Liebe Freunde, wir haben das Glück,
uns heute hier zu treffen, während im Nahen Osten sich der arabische
Frühling ausbreitet. Ein epochales Ereignis, das uns alle betrifft,
das uns erfreut und ermutigt.
Mein palästinensischer Adoptivsohn
Sami, der in den USA lebt, schrieb mir am 2. Februar 2011 die
folgenden Zeilen unter dem Titel „Born again!“:
Our mother, the
feelings amongst Arab-Americans, whether from Palestine, Syria,
Tunisia, Lebanon, Iraq is one of “Born Again!” It is just amazing to
see these people a few weeks ago and today! People feel like they
were in a deep sleep. Your dedicated and hard work and standing
steadfast to principles of justice and equality and freedom through
all these decades were not in vain!
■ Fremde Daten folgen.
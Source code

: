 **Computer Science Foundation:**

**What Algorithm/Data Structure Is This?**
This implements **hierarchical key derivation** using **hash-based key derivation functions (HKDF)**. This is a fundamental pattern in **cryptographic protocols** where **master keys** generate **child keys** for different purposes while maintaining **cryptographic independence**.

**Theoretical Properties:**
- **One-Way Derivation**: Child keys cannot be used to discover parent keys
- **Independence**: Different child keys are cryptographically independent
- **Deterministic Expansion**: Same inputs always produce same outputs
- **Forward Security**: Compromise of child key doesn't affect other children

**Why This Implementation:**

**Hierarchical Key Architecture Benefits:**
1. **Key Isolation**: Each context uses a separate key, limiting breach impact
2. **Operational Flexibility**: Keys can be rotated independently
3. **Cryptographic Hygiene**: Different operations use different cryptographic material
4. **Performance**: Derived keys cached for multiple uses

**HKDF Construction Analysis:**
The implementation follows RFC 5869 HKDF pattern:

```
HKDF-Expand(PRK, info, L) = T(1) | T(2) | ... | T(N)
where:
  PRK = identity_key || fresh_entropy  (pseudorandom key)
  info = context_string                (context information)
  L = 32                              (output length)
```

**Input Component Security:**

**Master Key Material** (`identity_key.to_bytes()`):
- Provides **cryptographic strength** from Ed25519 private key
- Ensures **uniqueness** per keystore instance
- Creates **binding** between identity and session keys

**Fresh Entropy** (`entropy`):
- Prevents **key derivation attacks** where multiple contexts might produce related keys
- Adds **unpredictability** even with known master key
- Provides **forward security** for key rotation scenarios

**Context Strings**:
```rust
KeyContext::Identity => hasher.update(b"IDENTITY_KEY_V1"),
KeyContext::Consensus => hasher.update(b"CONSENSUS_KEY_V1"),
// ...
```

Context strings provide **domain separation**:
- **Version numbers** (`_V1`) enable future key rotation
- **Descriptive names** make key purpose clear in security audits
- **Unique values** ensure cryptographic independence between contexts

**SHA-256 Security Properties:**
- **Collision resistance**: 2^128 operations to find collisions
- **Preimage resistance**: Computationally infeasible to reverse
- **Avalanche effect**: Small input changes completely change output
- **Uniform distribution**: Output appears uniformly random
Let us hope that Egypt and
Tunisia lead the way for the people of the region to live in
democracy and freedom. I wrote to an Egyptian friend in Cairo
telling her that “I feel like an Egyptian!” Her response was:
“Yesterday we were all Tunisians; today we are all Egyptians, but WE
ARE ALWAYS PALESTINIANS!”
Die Demonstranten in Kairo haben
keine palästinensischen Fahnen getragen, aber in ihren Herzen hatten
und haben sie Palästina! Israel muss sich damit abfinden, dass seine
freundlichen bezahlten Tyrannen nunmehr der Vergangenheit angehören.
Die arabischen Völker werden die Entrechtung der Palästinenser durch
Israel, mit Hilfe der USA und Europa, nicht dulden!
Die Alternative zu Frieden mit
Gerechtigkeit, was auch für das israelische Volk ein Segen wäre, ist
eine Existenz als israelische Insel der Apartheid in der Region
Nahost. Das sagt auch unsere Friedensbewegung und Menschen mit
Gewissen überall auf der Welt.
Liebe Freunde, der Kampf geht
weiter, und ich bin immer mit Ihnen!
Elkifah mustamer, wa ana daïman
maakum!
Schukran dschasilan!
Danke!
Felicia Langer
organisiert von
der Palästinensischen Gemeinschaft in Deutschland (PGD) unter dem
Motto „Die Generation der Rückkehr kennt ihren Weg“.